Den Verantwortlichen der LG Karlsruhe dürften aber neben dem Endergebnis auch die Umstände imponiert haben, unter denen dieses zustande kam. „Nach dem Startschuss ist Jeff erst mal losgesprintet wie bei einem 100-Meter-Lauf. Zu seinem Glück musste das Rennen aber nach 150 Metern aufgrund eines Problems mit der Stoppuhr angehalten werden“, beschreibt Werle die Situation in Haldys erstem Rennen. Vor dem Neustart habe er seinen Schützling dann zu sich geholt und sich mit ihm gemeinsam eine Taktik überlegt. „Vier Runden lang hätte er dieses Tempo nicht durchgehalten“, ist sich der Trainer sicher. Die ungestüme und unbeschwerte Art, in der Haldy losgestürmt war, habe den Organisatoren des Karlsruher Meetings so sehr imponiert, dass sie direkt nach dem Wettkampf auf Werle zukamen und die Einladung ausgesprochen hatten.

Beim sogenannten U18-Jugendcup über 1000 Meter bekam es der 16-Jährige dort mit Konkurrenten zu tun, die teilweise schon seit Jahren in der Leichtathletik unterwegs sind, etwa dem pfälzischen oder baden-württembergischen Meister. Davon beeindrucken ließ er sich nicht. Das Lauf-Talent überraschte erneut, belegte in einer Zeit von 2:42,04 Minuten den dritten Platz.
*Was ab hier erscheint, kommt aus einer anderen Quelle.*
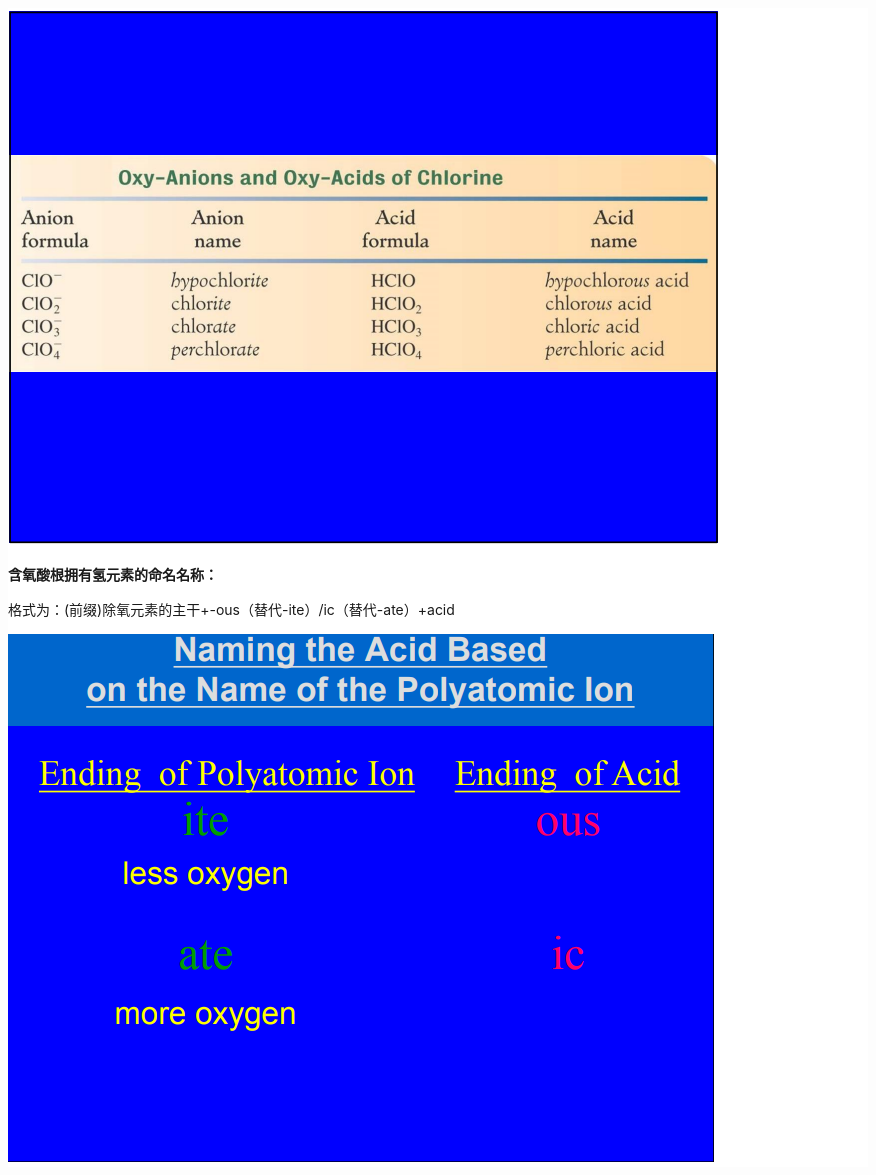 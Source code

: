 ![含氧酸根名称4.png](../_resources/含氧酸根名称4.png)

**含氧酸根拥有氢元素的命名名称：**

格式为：(前缀)除氧元素的主干+-ous（替代-ite）/ic（替代-ate）+acid

![高低氧元素含量的酸的后缀命名名称格式.png](../_resources/高低氧元素含量的酸的后缀命名名称格式.png)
Die sportliche Entwicklung des Nachwuchsläufers erstaunt auch den sportlichen Leiter des Leichtathletikzentrums, Alexander Vieweg: „In der Kürze der Zeit hat Jeff rasante Fortschritte gemacht, damit konnte man wirklich nicht rechnen. Aber umso mehr freut es mich für ihn und seinen Trainer Karl-Heinz Werle, der ihn entdeckt hat“, bilanziert Alexander Vieweg.